Plain-text document sources:
[Start of Attachment]

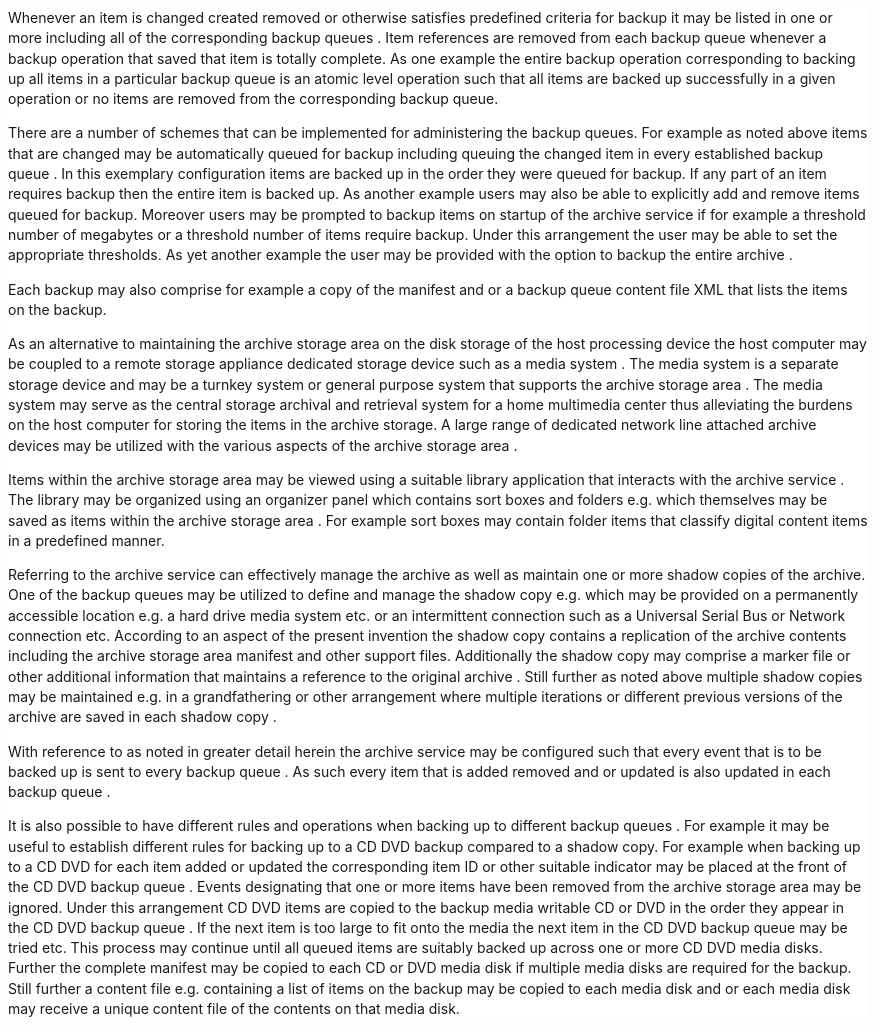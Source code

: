 Whenever an item is changed created removed or otherwise satisfies predefined criteria for backup it may be listed in one or more including all of the corresponding backup queues . Item references are removed from each backup queue whenever a backup operation that saved that item is totally complete. As one example the entire backup operation corresponding to backing up all items in a particular backup queue is an atomic level operation such that all items are backed up successfully in a given operation or no items are removed from the corresponding backup queue.

There are a number of schemes that can be implemented for administering the backup queues. For example as noted above items that are changed may be automatically queued for backup including queuing the changed item in every established backup queue . In this exemplary configuration items are backed up in the order they were queued for backup. If any part of an item requires backup then the entire item is backed up. As another example users may also be able to explicitly add and remove items queued for backup. Moreover users may be prompted to backup items on startup of the archive service if for example a threshold number of megabytes or a threshold number of items require backup. Under this arrangement the user may be able to set the appropriate thresholds. As yet another example the user may be provided with the option to backup the entire archive .

Each backup may also comprise for example a copy of the manifest and or a backup queue content file XML that lists the items on the backup.

As an alternative to maintaining the archive storage area on the disk storage of the host processing device the host computer may be coupled to a remote storage appliance dedicated storage device such as a media system . The media system is a separate storage device and may be a turnkey system or general purpose system that supports the archive storage area . The media system may serve as the central storage archival and retrieval system for a home multimedia center thus alleviating the burdens on the host computer for storing the items in the archive storage. A large range of dedicated network line attached archive devices may be utilized with the various aspects of the archive storage area .

Items within the archive storage area may be viewed using a suitable library application that interacts with the archive service . The library may be organized using an organizer panel which contains sort boxes and folders e.g. which themselves may be saved as items within the archive storage area . For example sort boxes may contain folder items that classify digital content items in a predefined manner.

Referring to the archive service can effectively manage the archive as well as maintain one or more shadow copies of the archive. One of the backup queues may be utilized to define and manage the shadow copy e.g. which may be provided on a permanently accessible location e.g. a hard drive media system etc. or an intermittent connection such as a Universal Serial Bus or Network connection etc. According to an aspect of the present invention the shadow copy contains a replication of the archive contents including the archive storage area manifest and other support files. Additionally the shadow copy may comprise a marker file or other additional information that maintains a reference to the original archive . Still further as noted above multiple shadow copies may be maintained e.g. in a grandfathering or other arrangement where multiple iterations or different previous versions of the archive are saved in each shadow copy .

With reference to as noted in greater detail herein the archive service may be configured such that every event that is to be backed up is sent to every backup queue . As such every item that is added removed and or updated is also updated in each backup queue .

It is also possible to have different rules and operations when backing up to different backup queues . For example it may be useful to establish different rules for backing up to a CD DVD backup compared to a shadow copy. For example when backing up to a CD DVD for each item added or updated the corresponding item ID or other suitable indicator may be placed at the front of the CD DVD backup queue . Events designating that one or more items have been removed from the archive storage area may be ignored. Under this arrangement CD DVD items are copied to the backup media writable CD or DVD in the order they appear in the CD DVD backup queue . If the next item is too large to fit onto the media the next item in the CD DVD backup queue may be tried etc. This process may continue until all queued items are suitably backed up across one or more CD DVD media disks. Further the complete manifest may be copied to each CD or DVD media disk if multiple media disks are required for the backup. Still further a content file e.g. containing a list of items on the backup may be copied to each media disk and or each media disk may receive a unique content file of the contents on that media disk.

[End of Attachment]

--- Directions ---
Begin at the line that has "corresponding backup queue." in the entries above; stop after the line that has "Each backup may". Transcribe exactly those lines and no others.

--- Your solution ---
: Whenever an item is changed created removed or otherwise satisfies predefined criteria for backup it may be listed in one or more including all of the corresponding backup queues . Item references are removed from each backup queue whenever a backup operation that saved that item is totally complete. As one example the entire backup operation corresponding to backing up all items in a particular backup queue is an atomic level operation such that all items are backed up successfully in a given operation or no items are removed from the corresponding backup queue.

There are a number of schemes that can be implemented for administering the backup queues. For example as noted above items that are changed may be automatically queued for backup including queuing the changed item in every established backup queue . In this exemplary configuration items are backed up in the order they were queued for backup. If any part of an item requires backup then the entire item is backed up. As another example users may also be able to explicitly add and remove items queued for backup. Moreover users may be prompted to backup items on startup of the archive service if for example a threshold number of megabytes or a threshold number of items require backup. Under this arrangement the user may be able to set the appropriate thresholds. As yet another example the user may be provided with the option to backup the entire archive .

Each backup may also comprise for example a copy of the manifest and or a backup queue content file XML that lists the items on the backup.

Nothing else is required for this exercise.